### Work request
Give back, word for word, the line that contains "Anyway, listening *as" and all lines after it in the material, through the last; please include only these.

Top of Dataset excerpts

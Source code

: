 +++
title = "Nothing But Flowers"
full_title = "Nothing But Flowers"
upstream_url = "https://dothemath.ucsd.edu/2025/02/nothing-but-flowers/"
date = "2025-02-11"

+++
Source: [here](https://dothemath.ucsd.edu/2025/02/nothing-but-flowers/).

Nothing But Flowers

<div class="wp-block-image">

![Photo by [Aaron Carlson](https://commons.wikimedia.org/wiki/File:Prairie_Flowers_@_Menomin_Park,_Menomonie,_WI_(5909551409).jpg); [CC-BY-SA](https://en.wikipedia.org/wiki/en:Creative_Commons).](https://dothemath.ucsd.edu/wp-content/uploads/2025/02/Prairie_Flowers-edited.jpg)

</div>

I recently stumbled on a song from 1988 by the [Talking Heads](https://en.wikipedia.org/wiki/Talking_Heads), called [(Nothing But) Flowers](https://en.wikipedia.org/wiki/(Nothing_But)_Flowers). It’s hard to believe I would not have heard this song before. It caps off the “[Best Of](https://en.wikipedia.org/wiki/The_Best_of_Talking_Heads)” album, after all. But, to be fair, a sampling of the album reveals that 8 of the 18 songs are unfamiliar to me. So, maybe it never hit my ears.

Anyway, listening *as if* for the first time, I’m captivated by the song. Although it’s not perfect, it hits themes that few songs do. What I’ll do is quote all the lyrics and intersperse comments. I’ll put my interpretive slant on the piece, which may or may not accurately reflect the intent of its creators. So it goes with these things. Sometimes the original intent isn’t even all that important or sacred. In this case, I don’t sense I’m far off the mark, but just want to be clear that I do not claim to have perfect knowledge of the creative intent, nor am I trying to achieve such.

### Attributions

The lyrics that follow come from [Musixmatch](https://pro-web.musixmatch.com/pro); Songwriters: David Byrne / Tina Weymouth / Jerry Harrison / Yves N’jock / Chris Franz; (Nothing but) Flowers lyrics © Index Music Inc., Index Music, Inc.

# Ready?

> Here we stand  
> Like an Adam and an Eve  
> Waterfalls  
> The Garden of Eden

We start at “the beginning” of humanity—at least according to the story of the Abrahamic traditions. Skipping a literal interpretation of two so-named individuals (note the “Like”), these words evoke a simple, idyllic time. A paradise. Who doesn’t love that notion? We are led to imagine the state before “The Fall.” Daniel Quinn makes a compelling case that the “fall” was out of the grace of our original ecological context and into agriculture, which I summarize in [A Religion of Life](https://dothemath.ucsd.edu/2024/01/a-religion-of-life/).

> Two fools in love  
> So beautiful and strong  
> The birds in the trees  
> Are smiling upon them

Bottom of Dataset excerpts

### Response to this exercise
Anyway, listening *as if* for the first time, I’m captivated by the song. Although it’s not perfect, it hits themes that few songs do. What I’ll do is quote all the lyrics and intersperse comments. I’ll put my interpretive slant on the piece, which may or may not accurately reflect the intent of its creators. So it goes with these things. Sometimes the original intent isn’t even all that important or sacred. In this case, I don’t sense I’m far off the mark, but just want to be clear that I do not claim to have perfect knowledge of the creative intent, nor am I trying to achieve such.

### Attributions

The lyrics that follow come from [Musixmatch](https://pro-web.musixmatch.com/pro); Songwriters: David Byrne / Tina Weymouth / Jerry Harrison / Yves N’jock / Chris Franz; (Nothing but) Flowers lyrics © Index Music Inc., Index Music, Inc.

# Ready?

> Here we stand  
> Like an Adam and an Eve  
> Waterfalls  
> The Garden of Eden

We start at “the beginning” of humanity—at least according to the story of the Abrahamic traditions. Skipping a literal interpretation of two so-named individuals (note the “Like”), these words evoke a simple, idyllic time. A paradise. Who doesn’t love that notion? We are led to imagine the state before “The Fall.” Daniel Quinn makes a compelling case that the “fall” was out of the grace of our original ecological context and into agriculture, which I summarize in [A Religion of Life](https://dothemath.ucsd.edu/2024/01/a-religion-of-life/).

> Two fools in love  
> So beautiful and strong  
> The birds in the trees  
> Are smiling upon them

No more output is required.